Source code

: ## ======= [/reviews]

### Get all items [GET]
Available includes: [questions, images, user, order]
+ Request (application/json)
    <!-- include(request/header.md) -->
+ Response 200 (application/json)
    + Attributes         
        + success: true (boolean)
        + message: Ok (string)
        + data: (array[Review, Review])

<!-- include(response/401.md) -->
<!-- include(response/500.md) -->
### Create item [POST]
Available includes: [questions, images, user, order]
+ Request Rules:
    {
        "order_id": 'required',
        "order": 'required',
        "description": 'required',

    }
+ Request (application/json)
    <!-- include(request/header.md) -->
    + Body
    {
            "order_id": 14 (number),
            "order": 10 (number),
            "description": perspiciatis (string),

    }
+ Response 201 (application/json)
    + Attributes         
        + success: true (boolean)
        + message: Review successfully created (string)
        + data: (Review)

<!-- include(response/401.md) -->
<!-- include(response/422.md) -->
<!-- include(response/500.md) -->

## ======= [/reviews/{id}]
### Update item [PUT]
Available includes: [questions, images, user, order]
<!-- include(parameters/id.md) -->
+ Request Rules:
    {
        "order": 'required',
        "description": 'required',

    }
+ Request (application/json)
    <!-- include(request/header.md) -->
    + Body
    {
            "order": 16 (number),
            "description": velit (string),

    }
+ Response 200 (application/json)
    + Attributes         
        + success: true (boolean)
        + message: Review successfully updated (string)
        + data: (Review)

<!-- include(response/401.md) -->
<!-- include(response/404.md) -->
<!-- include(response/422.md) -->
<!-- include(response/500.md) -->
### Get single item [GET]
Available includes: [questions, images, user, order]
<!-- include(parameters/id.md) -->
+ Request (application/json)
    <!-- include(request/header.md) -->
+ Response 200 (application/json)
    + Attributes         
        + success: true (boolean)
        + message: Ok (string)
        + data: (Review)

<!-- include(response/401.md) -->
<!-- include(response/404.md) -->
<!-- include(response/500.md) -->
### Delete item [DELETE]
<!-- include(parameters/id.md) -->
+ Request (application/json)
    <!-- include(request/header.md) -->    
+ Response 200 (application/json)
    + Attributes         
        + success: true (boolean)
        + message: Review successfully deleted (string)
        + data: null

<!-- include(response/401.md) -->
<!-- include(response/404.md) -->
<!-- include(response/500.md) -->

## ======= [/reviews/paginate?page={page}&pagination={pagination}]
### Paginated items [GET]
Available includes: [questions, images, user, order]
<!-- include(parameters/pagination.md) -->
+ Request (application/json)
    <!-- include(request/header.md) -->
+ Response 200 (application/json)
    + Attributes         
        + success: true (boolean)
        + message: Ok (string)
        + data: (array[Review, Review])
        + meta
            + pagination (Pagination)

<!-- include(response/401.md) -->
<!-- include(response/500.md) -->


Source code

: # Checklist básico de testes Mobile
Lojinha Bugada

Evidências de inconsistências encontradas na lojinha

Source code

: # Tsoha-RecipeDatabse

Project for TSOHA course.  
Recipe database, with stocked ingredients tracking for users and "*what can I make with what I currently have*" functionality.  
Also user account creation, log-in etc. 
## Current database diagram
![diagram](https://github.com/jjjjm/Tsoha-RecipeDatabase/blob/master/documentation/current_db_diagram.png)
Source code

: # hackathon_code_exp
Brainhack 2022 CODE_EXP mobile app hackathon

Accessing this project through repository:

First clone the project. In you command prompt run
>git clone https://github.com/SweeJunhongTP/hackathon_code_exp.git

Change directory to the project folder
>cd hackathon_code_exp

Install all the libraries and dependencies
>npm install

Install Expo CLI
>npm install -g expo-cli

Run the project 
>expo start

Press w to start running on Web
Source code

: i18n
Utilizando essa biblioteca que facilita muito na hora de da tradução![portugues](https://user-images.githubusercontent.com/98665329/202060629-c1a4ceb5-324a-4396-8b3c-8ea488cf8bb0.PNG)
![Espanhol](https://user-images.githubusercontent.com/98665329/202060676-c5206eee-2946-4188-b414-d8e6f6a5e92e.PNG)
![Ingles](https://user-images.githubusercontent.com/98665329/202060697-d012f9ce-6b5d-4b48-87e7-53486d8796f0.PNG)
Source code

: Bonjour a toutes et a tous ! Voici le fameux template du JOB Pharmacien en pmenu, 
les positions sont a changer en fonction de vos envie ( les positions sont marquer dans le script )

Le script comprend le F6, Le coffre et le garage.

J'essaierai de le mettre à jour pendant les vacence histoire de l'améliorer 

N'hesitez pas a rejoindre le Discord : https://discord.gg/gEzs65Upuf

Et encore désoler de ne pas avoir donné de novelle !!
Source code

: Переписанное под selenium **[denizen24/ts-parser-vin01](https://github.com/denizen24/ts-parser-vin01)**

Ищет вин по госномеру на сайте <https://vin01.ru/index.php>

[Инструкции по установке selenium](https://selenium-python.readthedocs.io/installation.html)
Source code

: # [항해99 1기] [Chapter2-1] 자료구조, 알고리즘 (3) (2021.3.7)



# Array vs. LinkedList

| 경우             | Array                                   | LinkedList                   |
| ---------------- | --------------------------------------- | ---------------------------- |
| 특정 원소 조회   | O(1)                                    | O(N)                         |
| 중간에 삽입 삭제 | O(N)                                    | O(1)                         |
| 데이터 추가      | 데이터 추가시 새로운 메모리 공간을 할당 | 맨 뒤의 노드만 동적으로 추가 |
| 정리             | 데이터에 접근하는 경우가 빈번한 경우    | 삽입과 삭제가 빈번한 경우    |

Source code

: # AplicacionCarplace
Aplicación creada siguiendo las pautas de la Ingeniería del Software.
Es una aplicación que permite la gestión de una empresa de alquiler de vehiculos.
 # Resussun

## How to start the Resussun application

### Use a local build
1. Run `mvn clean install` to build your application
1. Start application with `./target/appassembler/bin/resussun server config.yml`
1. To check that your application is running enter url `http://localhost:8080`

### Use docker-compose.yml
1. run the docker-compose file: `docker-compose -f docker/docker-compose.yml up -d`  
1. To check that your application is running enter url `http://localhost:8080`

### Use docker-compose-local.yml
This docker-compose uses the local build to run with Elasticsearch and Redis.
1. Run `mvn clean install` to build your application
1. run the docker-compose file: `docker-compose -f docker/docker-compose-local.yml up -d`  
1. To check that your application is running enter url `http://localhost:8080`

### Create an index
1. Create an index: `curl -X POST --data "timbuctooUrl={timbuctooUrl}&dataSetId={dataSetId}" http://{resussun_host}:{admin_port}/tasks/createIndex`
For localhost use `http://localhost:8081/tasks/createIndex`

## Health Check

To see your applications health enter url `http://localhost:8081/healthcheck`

==

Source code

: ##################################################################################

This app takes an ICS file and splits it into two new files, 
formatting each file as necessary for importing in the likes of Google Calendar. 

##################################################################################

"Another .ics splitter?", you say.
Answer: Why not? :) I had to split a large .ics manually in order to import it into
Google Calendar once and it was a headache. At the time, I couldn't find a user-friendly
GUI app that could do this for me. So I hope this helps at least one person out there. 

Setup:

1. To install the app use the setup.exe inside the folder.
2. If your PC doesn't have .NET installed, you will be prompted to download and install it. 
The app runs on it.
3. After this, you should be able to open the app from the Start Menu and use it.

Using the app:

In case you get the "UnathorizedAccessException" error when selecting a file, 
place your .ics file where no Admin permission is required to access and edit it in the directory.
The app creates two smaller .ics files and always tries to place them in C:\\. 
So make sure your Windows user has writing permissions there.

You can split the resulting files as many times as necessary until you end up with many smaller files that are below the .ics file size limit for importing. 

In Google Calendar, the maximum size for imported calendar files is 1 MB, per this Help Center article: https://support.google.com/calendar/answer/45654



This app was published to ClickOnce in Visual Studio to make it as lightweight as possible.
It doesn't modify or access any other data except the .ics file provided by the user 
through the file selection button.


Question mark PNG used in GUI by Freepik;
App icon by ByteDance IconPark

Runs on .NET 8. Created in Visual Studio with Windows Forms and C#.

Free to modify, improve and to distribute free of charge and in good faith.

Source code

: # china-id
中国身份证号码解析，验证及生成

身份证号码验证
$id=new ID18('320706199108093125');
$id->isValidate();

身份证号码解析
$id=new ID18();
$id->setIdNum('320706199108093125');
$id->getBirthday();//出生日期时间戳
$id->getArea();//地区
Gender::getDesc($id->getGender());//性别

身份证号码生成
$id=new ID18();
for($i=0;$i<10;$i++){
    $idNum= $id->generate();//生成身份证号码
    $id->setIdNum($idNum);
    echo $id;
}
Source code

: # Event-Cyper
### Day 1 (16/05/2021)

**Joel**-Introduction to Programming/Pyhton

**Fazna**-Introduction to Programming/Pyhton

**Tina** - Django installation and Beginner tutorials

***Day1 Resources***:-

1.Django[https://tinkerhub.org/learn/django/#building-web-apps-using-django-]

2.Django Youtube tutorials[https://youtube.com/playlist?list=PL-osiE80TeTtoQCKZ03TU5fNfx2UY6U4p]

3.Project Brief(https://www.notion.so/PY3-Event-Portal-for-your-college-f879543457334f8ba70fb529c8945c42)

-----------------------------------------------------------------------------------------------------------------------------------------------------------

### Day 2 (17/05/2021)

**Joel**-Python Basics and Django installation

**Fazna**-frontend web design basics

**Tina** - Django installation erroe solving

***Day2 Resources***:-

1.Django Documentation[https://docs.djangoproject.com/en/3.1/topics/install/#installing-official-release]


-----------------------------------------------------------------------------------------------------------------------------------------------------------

▶ _Work instructions_
Where a line of the data holds "have", show that line.

▶ _Output of the exercise_
Recipe database, with stocked ingredients tracking for users and "*what can I make with what I currently have*" functionality.  
2. If your PC doesn't have .NET installed, you will be prompted to download and install it. 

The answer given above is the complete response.